«Sich wehren können»
AI. Die Gewaltbereitschaft in der Gesellschaft wird immer grösser, immer häufiger ereignen sich Angriffe und Überfälle auf Frauen und Mädchen. Wie kann man sich schützen?
Viele Leute sähen Mitteleuropa als «Insel der Seeligen», das sei einfach nicht mehr so, meint Richard Woda aus Oberegg, Leiter der Swiss Security School Woda & Co. In den letzten Jahren hat die Gewaltbereitschaft in der Gesellschaft massiv zugenommen. Schlägereinen, Raubüberfälle und sexuelle Übergriffe gehören mittlerweile auch in der Schweiz zum Alltag. Besonders betroffen sind Kinder, Frauen und ältere Personen. Sie werden oft zur Zielscheibe der Täter, da sie meist körperlich unterlegen und deshalb wehrlos sind. Opfer müssen aber nicht wehrlos sein. Mit guter Technik und dem nötigen Hintergrundwissen können Frauen lernen gefährliche Situationen zu erkennen, Übergriffe vorzubeugen und sich im Ernstfall zu schützen.
Kurse in der Ostschweiz
An mehreren Orten in der Ostschweiz, darunter auch in Herisau, werden Selbstschutzkurse für Frauen angeboten. In Herisau finden Abendkurse vom 1. April bis zum 1. Mai statt sowie ein Wochenendkurs am 5. und 6. April. Während zwölf Stunden werden den Mädchen und Frauen die wichtigsten Tipps und Tricks bezüglich Selbstschutz beigebracht. Der Kurs wird fachlich angeleitet von Richard Woda, der seit 15 Jahren in der Privatsicherheit tätig ist und befasst sich hauptsächlich mit der Prävention. «Die Realität ist kein Sport», so Woda, und spricht dabei auf den Boom bei den Kampfsportschulen an. Sicherlich seien Kampfsportschulen eine gute Sache und behilflich beim Aufbau des Selbstbewusstseins, aber bis eine Frau in einer Kampftechnik ein Level erreicht hätte, das zur Selbstverteidigung geeignet sei, könne es Jahre dauern.

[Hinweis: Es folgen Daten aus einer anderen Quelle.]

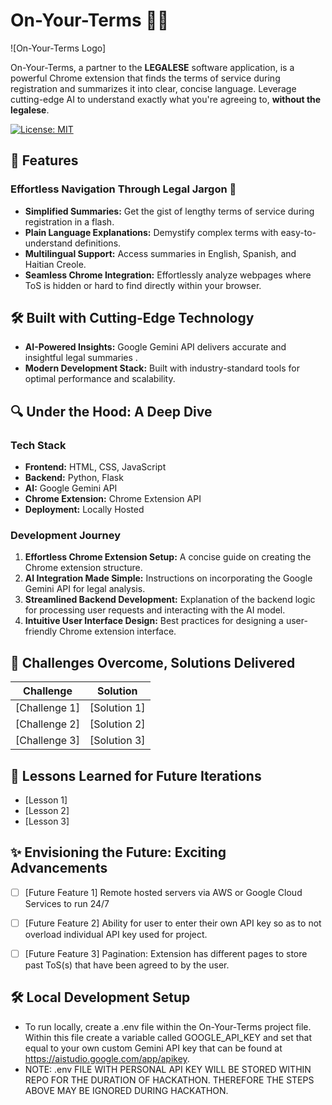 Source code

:# On-Your-Terms 📜✨

![On-Your-Terms Logo]

On-Your-Terms, a partner to the **LEGALESE** software application, is a powerful Chrome extension that finds the terms of service during registration and summarizes it into clear, concise language. Leverage cutting-edge AI to understand exactly what you're agreeing to, **without the legalese**.

[![License: MIT](https://img.shields.io/badge/License-MIT-yellow.svg)](https://opensource.org/licenses/MIT)

## 🚀 Features

### Effortless Navigation Through Legal Jargon 📖

* **Simplified Summaries:** Get the gist of lengthy terms of service during registration in a flash.
* **Plain Language Explanations:** Demystify complex terms with easy-to-understand definitions.
* **Multilingual Support:** Access summaries in English, Spanish, and Haitian Creole.
* **Seamless Chrome Integration:** Effortlessly analyze webpages where ToS is hidden or hard to find directly within your browser.

## 🛠️ Built with Cutting-Edge Technology

* **AI-Powered Insights:** Google Gemini API delivers accurate and insightful legal summaries .
* **Modern Development Stack:** Built with industry-standard tools for optimal performance and scalability.

## 🔍 Under the Hood: A Deep Dive

### Tech Stack

* **Frontend:** HTML, CSS, JavaScript 
* **Backend:** Python, Flask 
* **AI:** Google Gemini API
* **Chrome Extension:** Chrome Extension API
* **Deployment:** Locally Hosted

### Development Journey

1. **Effortless Chrome Extension Setup:** A concise guide on creating the Chrome extension structure.
2. **AI Integration Made Simple:** Instructions on incorporating the Google Gemini API for legal analysis.
3. **Streamlined Backend Development:** Explanation of the backend logic for processing user requests and interacting with the AI model.
4. **Intuitive User Interface Design:** Best practices for designing a user-friendly Chrome extension interface.

## 💪 Challenges Overcome, Solutions Delivered

| Challenge | Solution |
|-----------|----------|
| [Challenge 1] | [Solution 1] |
| [Challenge 2] | [Solution 2] |
| [Challenge 3] | [Solution 3] |


## 🧠 Lessons Learned for Future Iterations

- [Lesson 1]
- [Lesson 2]
- [Lesson 3]

## ✨ Envisioning the Future: Exciting Advancements

- [ ] [Future Feature 1] Remote hosted servers via AWS or Google Cloud Services to run 24/7
- [ ] [Future Feature 2] Ability for user to enter their own API key so as to not overload individual API key used for project. 
- [ ] [Future Feature 3] Pagination: Extension has different pages to store past ToS(s) that have been agreed to by the user.


## 🛠️ Local Development Setup
- To run locally, create a .env file within the On-Your-Terms project file. Within this file create a variable called GOOGLE_API_KEY and set that equal to your own custom Gemini API key that can be found at https://aistudio.google.com/app/apikey.
- NOTE: .env FILE WITH PERSONAL API KEY WILL BE STORED WITHIN REPO FOR THE DURATION OF HACKATHON. THEREFORE THE STEPS ABOVE MAY BE IGNORED DURING HACKATHON.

Eine Fluchtmöglichkeit schaffen
Der Kurs soll, so das Hauptziel, den Teilnehmerinnen aufzeigen, was sie aktiv unternehmen können, um Gefahrensituationen zu vermeiden beziehungsweise extrem zu vermindern. Der Frauen Selbstschutzkurs ist keine Garantie dafür, dass den Teilnehmerinnen nichts geschehen wird. Frauen und Mädchen lernen zum einen, wie man Gefahren rechtzeitig erkennt und sie umgehen kann, zum anderen, wie Frauen richtig beobachten und diese Beobachtungen korrekt an die zuständigen Stellen weitergeben. Die im Kurs behandelten Selbstverteidigungstechniken dienen ausschliesslich der Befreiung und damit der Schaffung einer Fluchtmöglichkeit. Zudem werden auch Themen behandelt, die einer Frau helfen können, sich im Alltag sicherer zu fühlen. Das richtige Parkieren in einer Tiefgarage bei Nacht oder die Stressbewältigung während eines Angriffs können schon über Leben und Tod entscheiden. Weitere Informationen zum Kurs und weitere Kursdaten sind unter www.frauenselbstschutz.ch zu finden.
Zur Person Richard Woda
Richard Woda ist in Wien geboren und lebt seit zwei Jahren in der Schweiz in Oberegg. Er ist seit 1993 in der privaten Sicherheit tätig. Von 1993 bis 2005 hat er für einen der Ranghöchsten Wiener Polizeioffiziere in dessen privatem Sicherheitsunternehmen gearbeitet. 1998 hat Woda in Zusammenarbeit mit Beamten der Wiener Polizei einen Selbstschutzkurs für Frauen, Mädchen und Kinder entwickelt, der laufend den sich ändernden Voraussetzungen angepasst wurde. Richard Woda hat in seinen Kursen in Wien jedes Jahr zirka 250 bis 300 Frauen im Selbstschutz unterrichtet. Die Teilnehmerinnen waren zwischen zwölf und 94 Jahren alt und viele unter ihnen sind vorher schon einmal attakiert und gar verprügelt oder vergewaltigt worden. Seit je her hat Woda sich daran gestört, dass immer die Schwächerern die Opfer sind. So hat er sein Hobby zum Beruf gemacht und möchte dort eine Unterstützung bieten, wo es dieser bedarf. In Planung ist auch bereits ein Selbstschutzkurs für Männer, ausserdem bildet Woda auch privates Sicherheitspersonal aus.